Data:
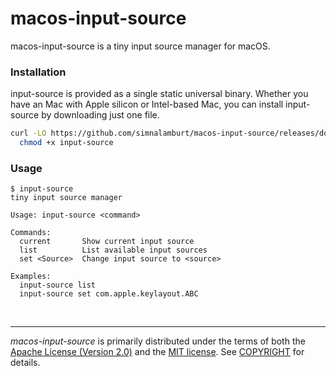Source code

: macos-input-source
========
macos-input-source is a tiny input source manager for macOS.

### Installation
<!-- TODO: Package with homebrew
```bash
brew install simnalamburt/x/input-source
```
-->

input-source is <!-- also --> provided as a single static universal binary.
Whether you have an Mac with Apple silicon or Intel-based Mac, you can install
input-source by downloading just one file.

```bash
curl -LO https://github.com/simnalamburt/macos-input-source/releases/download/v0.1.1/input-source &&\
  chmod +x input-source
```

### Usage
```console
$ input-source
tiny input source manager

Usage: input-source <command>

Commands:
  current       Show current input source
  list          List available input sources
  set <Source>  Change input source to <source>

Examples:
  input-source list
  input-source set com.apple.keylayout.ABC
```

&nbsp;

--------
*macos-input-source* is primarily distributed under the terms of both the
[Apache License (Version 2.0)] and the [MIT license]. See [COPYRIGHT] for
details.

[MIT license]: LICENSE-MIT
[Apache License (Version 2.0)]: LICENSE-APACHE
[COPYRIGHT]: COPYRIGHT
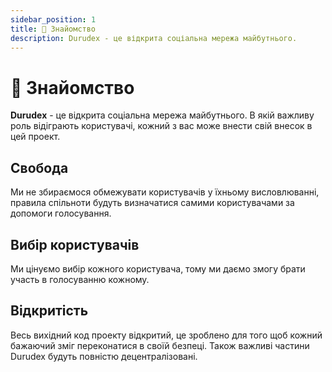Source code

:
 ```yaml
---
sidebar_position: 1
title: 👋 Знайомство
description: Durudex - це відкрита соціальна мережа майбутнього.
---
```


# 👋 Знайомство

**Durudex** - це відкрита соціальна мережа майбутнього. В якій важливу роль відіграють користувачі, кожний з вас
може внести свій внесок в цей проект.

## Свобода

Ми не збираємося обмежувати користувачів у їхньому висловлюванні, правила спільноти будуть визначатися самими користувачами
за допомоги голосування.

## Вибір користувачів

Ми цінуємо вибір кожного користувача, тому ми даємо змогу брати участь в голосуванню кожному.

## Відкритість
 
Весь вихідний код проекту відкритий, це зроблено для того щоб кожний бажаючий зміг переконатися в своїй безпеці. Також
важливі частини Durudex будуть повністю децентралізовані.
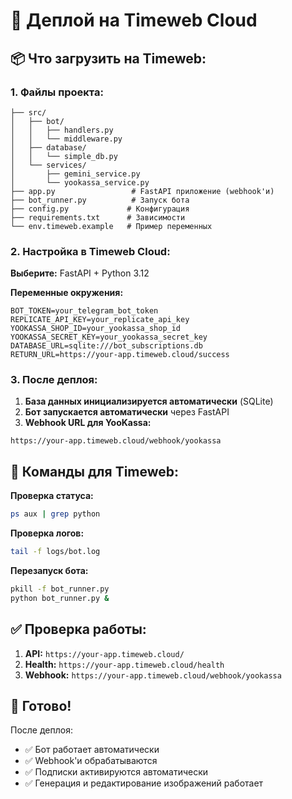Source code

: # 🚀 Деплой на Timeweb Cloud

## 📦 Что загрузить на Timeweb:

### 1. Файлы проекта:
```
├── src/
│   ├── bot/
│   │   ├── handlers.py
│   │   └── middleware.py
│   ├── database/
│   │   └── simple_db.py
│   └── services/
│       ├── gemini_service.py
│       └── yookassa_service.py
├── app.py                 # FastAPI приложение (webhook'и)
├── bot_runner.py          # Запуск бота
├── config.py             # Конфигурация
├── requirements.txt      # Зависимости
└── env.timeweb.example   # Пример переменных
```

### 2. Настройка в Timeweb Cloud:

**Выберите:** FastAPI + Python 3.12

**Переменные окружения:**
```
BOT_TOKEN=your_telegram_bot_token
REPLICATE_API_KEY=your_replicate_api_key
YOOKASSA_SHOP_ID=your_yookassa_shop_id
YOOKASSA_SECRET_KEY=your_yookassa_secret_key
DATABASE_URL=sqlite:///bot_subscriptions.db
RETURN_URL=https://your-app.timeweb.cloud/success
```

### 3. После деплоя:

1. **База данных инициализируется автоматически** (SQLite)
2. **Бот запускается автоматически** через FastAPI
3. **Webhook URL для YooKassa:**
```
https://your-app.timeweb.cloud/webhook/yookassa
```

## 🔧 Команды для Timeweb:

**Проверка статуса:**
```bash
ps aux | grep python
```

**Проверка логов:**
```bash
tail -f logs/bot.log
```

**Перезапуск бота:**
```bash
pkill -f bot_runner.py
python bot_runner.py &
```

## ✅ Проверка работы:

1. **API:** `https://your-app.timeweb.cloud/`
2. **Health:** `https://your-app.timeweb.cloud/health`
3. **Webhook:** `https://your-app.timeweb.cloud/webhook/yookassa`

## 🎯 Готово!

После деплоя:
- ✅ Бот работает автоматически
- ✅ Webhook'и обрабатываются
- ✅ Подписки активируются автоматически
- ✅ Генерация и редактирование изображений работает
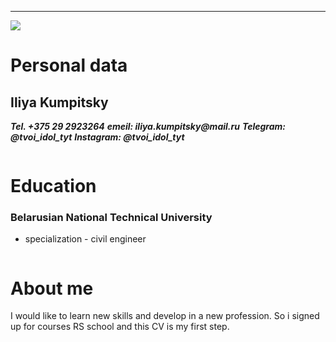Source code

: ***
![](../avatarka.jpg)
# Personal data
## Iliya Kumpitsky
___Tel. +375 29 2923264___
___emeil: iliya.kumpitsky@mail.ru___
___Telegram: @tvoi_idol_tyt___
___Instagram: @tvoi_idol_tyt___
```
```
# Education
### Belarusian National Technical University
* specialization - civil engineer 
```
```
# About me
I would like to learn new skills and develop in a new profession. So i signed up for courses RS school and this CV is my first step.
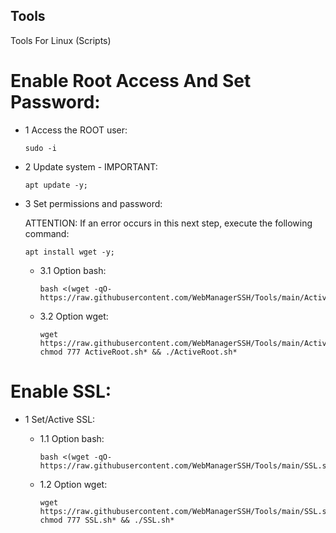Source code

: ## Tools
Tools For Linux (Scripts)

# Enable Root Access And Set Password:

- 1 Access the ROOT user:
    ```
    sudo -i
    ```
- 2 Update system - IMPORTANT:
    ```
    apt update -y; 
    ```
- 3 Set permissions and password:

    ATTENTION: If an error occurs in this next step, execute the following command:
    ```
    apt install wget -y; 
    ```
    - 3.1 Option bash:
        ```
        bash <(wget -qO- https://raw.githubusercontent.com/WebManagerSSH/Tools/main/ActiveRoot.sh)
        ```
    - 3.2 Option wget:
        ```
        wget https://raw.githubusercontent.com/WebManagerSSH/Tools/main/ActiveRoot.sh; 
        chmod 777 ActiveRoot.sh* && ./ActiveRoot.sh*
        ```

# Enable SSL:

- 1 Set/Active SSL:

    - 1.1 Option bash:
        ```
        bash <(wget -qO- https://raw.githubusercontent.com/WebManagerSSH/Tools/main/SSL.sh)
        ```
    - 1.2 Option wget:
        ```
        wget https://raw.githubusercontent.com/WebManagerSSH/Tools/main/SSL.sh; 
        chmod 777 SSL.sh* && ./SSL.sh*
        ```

What you need to do: Across the records above, count the lines holding "Durudex" and write down only that count.

Task response: 3